Antiacademy English Dictionary

/blend/definition

martes, 1 de agosto de 2023

/blend/definition

blend

-) Verb.

-) Pronunciation: blɛnd. 

-) Etymology: from Middle English blenden.

-) Preterite tense: blended or blent. 

-) Preterite participle: blended or blent.

-) Present participle: blending.

-) Transitively: 1To mix (two or more substances or one thing with another) so that they become united or make a new substance.
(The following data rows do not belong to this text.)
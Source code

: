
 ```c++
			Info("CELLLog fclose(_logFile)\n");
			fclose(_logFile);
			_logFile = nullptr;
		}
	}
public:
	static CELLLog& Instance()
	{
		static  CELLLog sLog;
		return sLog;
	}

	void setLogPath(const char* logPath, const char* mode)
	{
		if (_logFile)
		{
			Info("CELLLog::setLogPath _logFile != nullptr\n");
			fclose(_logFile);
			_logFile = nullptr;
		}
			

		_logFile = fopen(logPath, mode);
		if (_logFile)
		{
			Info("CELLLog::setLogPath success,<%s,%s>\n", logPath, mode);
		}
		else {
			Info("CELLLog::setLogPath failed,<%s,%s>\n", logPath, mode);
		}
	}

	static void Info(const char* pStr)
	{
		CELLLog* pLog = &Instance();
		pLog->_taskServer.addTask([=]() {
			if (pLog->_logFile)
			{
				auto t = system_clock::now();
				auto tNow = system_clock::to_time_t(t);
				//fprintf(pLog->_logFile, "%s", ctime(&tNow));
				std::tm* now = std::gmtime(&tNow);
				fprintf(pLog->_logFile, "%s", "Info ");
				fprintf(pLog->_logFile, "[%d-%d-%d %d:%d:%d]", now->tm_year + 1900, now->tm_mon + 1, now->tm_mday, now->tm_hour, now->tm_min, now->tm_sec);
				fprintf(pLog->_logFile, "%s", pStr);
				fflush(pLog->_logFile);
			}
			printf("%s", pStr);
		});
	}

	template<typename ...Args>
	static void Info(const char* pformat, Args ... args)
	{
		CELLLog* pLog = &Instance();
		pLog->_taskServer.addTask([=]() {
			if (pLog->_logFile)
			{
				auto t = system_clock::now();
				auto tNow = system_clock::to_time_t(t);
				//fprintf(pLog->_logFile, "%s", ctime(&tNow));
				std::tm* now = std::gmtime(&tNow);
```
Particularly in cookery: to mix in (a component). 

-) 2. (The subject: somebody or something) to cause (two or more different unmaterial things, as qualities, effects, etc., or one with another) to seem or become one or united; to render confused; to combine the qualities or effects of two factual things so that they become indistinguishable.

-) Synonyms: to unite, mingle.

-) Translation: mélanger, in French; mezclar, in Spanish; unire, in Italian.
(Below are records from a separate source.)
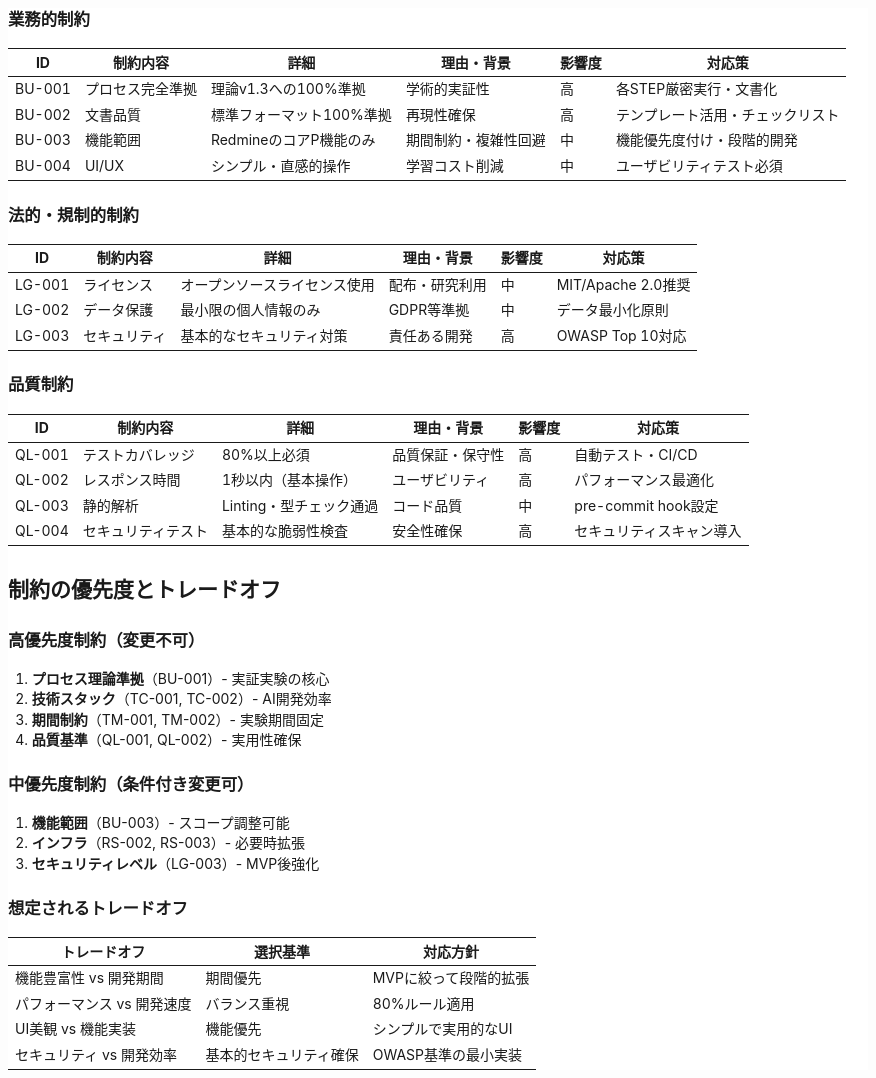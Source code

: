 ### 業務的制約

| ID | 制約内容 | 詳細 | 理由・背景 | 影響度 | 対応策 |
|----|----------|------|------------|---------|---------|
| BU-001 | プロセス完全準拠 | 理論v1.3への100%準拠 | 学術的実証性 | 高 | 各STEP厳密実行・文書化 |
| BU-002 | 文書品質 | 標準フォーマット100%準拠 | 再現性確保 | 高 | テンプレート活用・チェックリスト |
| BU-003 | 機能範囲 | RedmineのコアP機能のみ | 期間制約・複雑性回避 | 中 | 機能優先度付け・段階的開発 |
| BU-004 | UI/UX | シンプル・直感的操作 | 学習コスト削減 | 中 | ユーザビリティテスト必須 |

### 法的・規制的制約

| ID | 制約内容 | 詳細 | 理由・背景 | 影響度 | 対応策 |
|----|----------|------|------------|---------|---------|
| LG-001 | ライセンス | オープンソースライセンス使用 | 配布・研究利用 | 中 | MIT/Apache 2.0推奨 |
| LG-002 | データ保護 | 最小限の個人情報のみ | GDPR等準拠 | 中 | データ最小化原則 |
| LG-003 | セキュリティ | 基本的なセキュリティ対策 | 責任ある開発 | 高 | OWASP Top 10対応 |

### 品質制約

| ID | 制約内容 | 詳細 | 理由・背景 | 影響度 | 対応策 |
|----|----------|------|------------|---------|---------|
| QL-001 | テストカバレッジ | 80%以上必須 | 品質保証・保守性 | 高 | 自動テスト・CI/CD |
| QL-002 | レスポンス時間 | 1秒以内（基本操作） | ユーザビリティ | 高 | パフォーマンス最適化 |
| QL-003 | 静的解析 | Linting・型チェック通過 | コード品質 | 中 | pre-commit hook設定 |
| QL-004 | セキュリティテスト | 基本的な脆弱性検査 | 安全性確保 | 高 | セキュリティスキャン導入 |

## 制約の優先度とトレードオフ

### 高優先度制約（変更不可）

1. **プロセス理論準拠**（BU-001）- 実証実験の核心
2. **技術スタック**（TC-001, TC-002）- AI開発効率
3. **期間制約**（TM-001, TM-002）- 実験期間固定
4. **品質基準**（QL-001, QL-002）- 実用性確保

### 中優先度制約（条件付き変更可）

1. **機能範囲**（BU-003）- スコープ調整可能
2. **インフラ**（RS-002, RS-003）- 必要時拡張
3. **セキュリティレベル**（LG-003）- MVP後強化

### 想定されるトレードオフ

| トレードオフ | 選択基準 | 対応方針 |
|-------------|----------|----------|
| 機能豊富性 vs 開発期間 | 期間優先 | MVPに絞って段階的拡張 |
| パフォーマンス vs 開発速度 | バランス重視 | 80%ルール適用 |
| UI美観 vs 機能実装 | 機能優先 | シンプルで実用的なUI |
| セキュリティ vs 開発効率 | 基本的セキュリティ確保 | OWASP基準の最小実装 |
[…] he blended his mirth and his earnest so dexterously, that it was impossible for Nigel to discover how far he was serious in his propositions… 

Scott… The Fortunes of Nigel 1822

He saluted me with an air of profound respect, slightly blended with a fatherly and patronizing admiration, wrought in him, no doubt, by my appearance of extreme youth and inexperience.

Edgar Poe

A gentle expression about the mouth is blended with severity and melancholy in the upper portion of the face.

The Works of Hubert Howe

The Danes, after many unsuccessful attempts, subjected a great part of the country to their power, and blended their language with the language of the Saxons; but their language and that of the Saxons, being only different dialects of the same original tongue, mingled without discord, and in a short time were not to be distinguished.
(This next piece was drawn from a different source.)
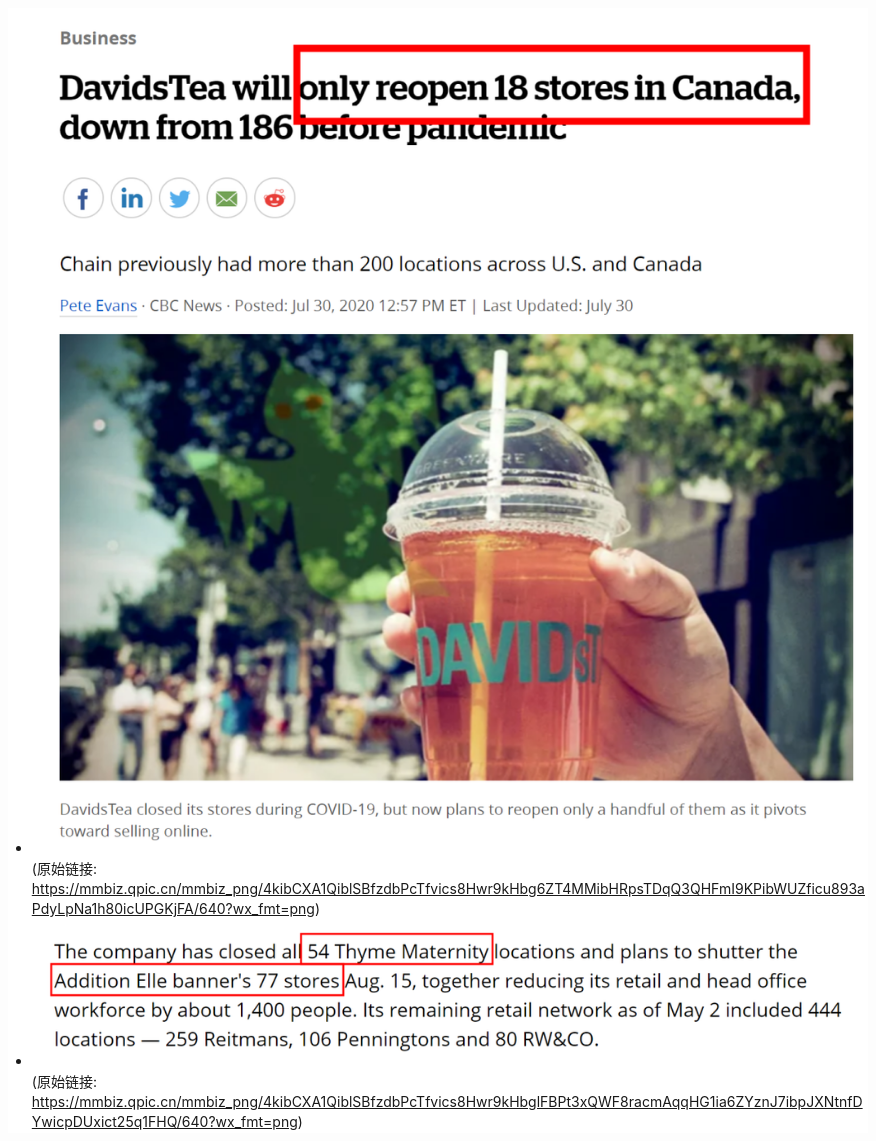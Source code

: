 - ![](./images/image_13.jpg) (原始链接: https://mmbiz.qpic.cn/mmbiz_png/4kibCXA1QiblSBfzdbPcTfvics8Hwr9kHbg6ZT4MMibHRpsTDqQ3QHFmI9KPibWUZficu893aPdyLpNa1h80icUPGKjFA/640?wx_fmt=png)
- ![](./images/image_14.jpg) (原始链接: https://mmbiz.qpic.cn/mmbiz_png/4kibCXA1QiblSBfzdbPcTfvics8Hwr9kHbglFBPt3xQWF8racmAqqHG1ia6ZYznJ7ibpJXNtnfDYwicpDUxict25q1FHQ/640?wx_fmt=png)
Banks… The English Master 1823

Most of their dark forms were soon blended with the brown covering of the prairie.

Cooper… The Prairie

“Enough, enough, Frank,” said Talbot, with a face in which conscious innocence and manly fortitude were blended.

Marryat… Frank Mildmay 1829

-) Intransitively: 1(Of two or more unmaterial things) to become so united or confounded as to be indistinguishable.

-) Synonymsto mix, mingle, commingle, merge, combine.

-) Antonym: to separate.

[…] where thousands of voices blended together in rude harmony.

Prescott… Philip the Second 1857

The distant peaks gradually blended with the white atmosphere above them and lost their definition.

John Tyndall… The Glaciers of the Alps 1860

The moon rose higher, brighter, and a grotesque black shadow galloped over the snow beside him. He turned his head sharply to the other side and watched the sweep of white hills which reached back in range after range until they blended with the shadows of night.

Brand… Riders of the Silences 1919

The trees, the mountain, the old headstone, the man--they blended into a whole.

Max Brand… Trailing! 1919

-) 2Particularly: (of two or more things) to cause a harmonious effect, as if they were united.

Beyond are the blue hills, dotted with villas and casinos, a shade fainter in colour than their neighbour the sky, with which they blend in one sweet harmonious whole under the mellowing influence of the bright sunshine.

The New Monthly Magazine, vol. 99

-) Words derived from the verb BLEND: blender, blending, unblended, unblendable.